[SOURCE INFORMATION Boundary: Start]

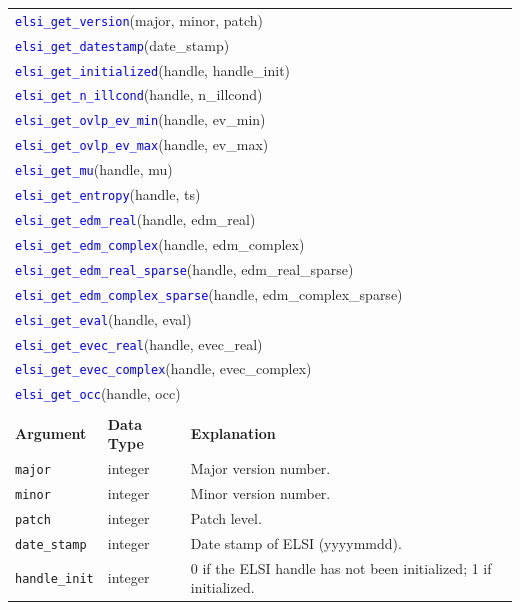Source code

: \documentclass{report}
\newcommand{\api}[1]{\textcolor{blue}{\texttt{#1}}}
\begin{document}
\begin{longtable}[]{|p{35mm}|p{40mm}|p{87mm}|}
\multicolumn{3}{l}{\api{elsi\_get\_version}(major, minor, patch)}\\
\multicolumn{3}{l}{\api{elsi\_get\_datestamp}(date\_stamp)}\\
\multicolumn{3}{l}{\api{elsi\_get\_initialized}(handle, handle\_init)}\\
\multicolumn{3}{l}{\api{elsi\_get\_n\_illcond}(handle, n\_illcond)}\\
\multicolumn{3}{l}{\api{elsi\_get\_ovlp\_ev\_min}(handle, ev\_min)}\\
\multicolumn{3}{l}{\api{elsi\_get\_ovlp\_ev\_max}(handle, ev\_max)}\\
\multicolumn{3}{l}{\api{elsi\_get\_mu}(handle, mu)}\\
\multicolumn{3}{l}{\api{elsi\_get\_entropy}(handle, ts)}\\
\multicolumn{3}{l}{\api{elsi\_get\_edm\_real}(handle, edm\_real)}\\
\multicolumn{3}{l}{\api{elsi\_get\_edm\_complex}(handle, edm\_complex)}\\
\multicolumn{3}{l}{\api{elsi\_get\_edm\_real\_sparse}(handle, edm\_real\_sparse)}\\
\multicolumn{3}{l}{\api{elsi\_get\_edm\_complex\_sparse}(handle, edm\_complex\_sparse)}\\
\multicolumn{3}{l}{\api{elsi\_get\_eval}(handle, eval)}\\
\multicolumn{3}{l}{\api{elsi\_get\_evec\_real}(handle, evec\_real)}\\
\multicolumn{3}{l}{\api{elsi\_get\_evec\_complex}(handle, evec\_complex)}\\
\multicolumn{3}{l}{\api{elsi\_get\_occ}(handle, occ)}\\
\multicolumn{3}{l}{}\\
\hline
\multicolumn{1}{|l|}{\textbf{Argument}} & \multicolumn{1}{l|}{\textbf{Data Type}} & \multicolumn{1}{l|}{\textbf{Explanation}}\\
\hline
\texttt{major}                & integer                 & Major version number.\\
\hline
\texttt{minor}                & integer                 & Minor version number.\\
\hline
\texttt{patch}                & integer                 & Patch level.\\
\hline
\texttt{date\_stamp}          & integer                 & Date stamp of ELSI (yyyymmdd).\\
\hline
\texttt{handle\_init}         & integer                 & 0 if the ELSI handle has not been initialized; 1 if initialized.\\

\end{longtable}
\end{document}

[SOURCE INFORMATION Boundary: End]

__THE PROBLEM__. Your answer must be the entries written out word for word, without their pictures.

__ANSWER SPACE__.
Source code

: \documentclass{report}
\newcommand{\api}[1]{\textcolor{blue}{\texttt{#1}}}
\begin{document}
\begin{longtable}[]{|p{35mm}|p{40mm}|p{87mm}|}
\multicolumn{3}{l}{\api{elsi\_get\_version}(major, minor, patch)}\\
\multicolumn{3}{l}{\api{elsi\_get\_datestamp}(date\_stamp)}\\
\multicolumn{3}{l}{\api{elsi\_get\_initialized}(handle, handle\_init)}\\
\multicolumn{3}{l}{\api{elsi\_get\_n\_illcond}(handle, n\_illcond)}\\
\multicolumn{3}{l}{\api{elsi\_get\_ovlp\_ev\_min}(handle, ev\_min)}\\
\multicolumn{3}{l}{\api{elsi\_get\_ovlp\_ev\_max}(handle, ev\_max)}\\
\multicolumn{3}{l}{\api{elsi\_get\_mu}(handle, mu)}\\
\multicolumn{3}{l}{\api{elsi\_get\_entropy}(handle, ts)}\\
\multicolumn{3}{l}{\api{elsi\_get\_edm\_real}(handle, edm\_real)}\\
\multicolumn{3}{l}{\api{elsi\_get\_edm\_complex}(handle, edm\_complex)}\\
\multicolumn{3}{l}{\api{elsi\_get\_edm\_real\_sparse}(handle, edm\_real\_sparse)}\\
\multicolumn{3}{l}{\api{elsi\_get\_edm\_complex\_sparse}(handle, edm\_complex\_sparse)}\\
\multicolumn{3}{l}{\api{elsi\_get\_eval}(handle, eval)}\\
\multicolumn{3}{l}{\api{elsi\_get\_evec\_real}(handle, evec\_real)}\\
\multicolumn{3}{l}{\api{elsi\_get\_evec\_complex}(handle, evec\_complex)}\\
\multicolumn{3}{l}{\api{elsi\_get\_occ}(handle, occ)}\\
\multicolumn{3}{l}{}\\
\hline
\multicolumn{1}{|l|}{\textbf{Argument}} & \multicolumn{1}{l|}{\textbf{Data Type}} & \multicolumn{1}{l|}{\textbf{Explanation}}\\
\hline
\texttt{major}                & integer                 & Major version number.\\
\hline
\texttt{minor}                & integer                 & Minor version number.\\
\hline
\texttt{patch}                & integer                 & Patch level.\\
\hline
\texttt{date\_stamp}          & integer                 & Date stamp of ELSI (yyyymmdd).\\
\hline
\texttt{handle\_init}         & integer                 & 0 if the ELSI handle has not been initialized; 1 if initialized.\\

\end{longtable}
\end{document}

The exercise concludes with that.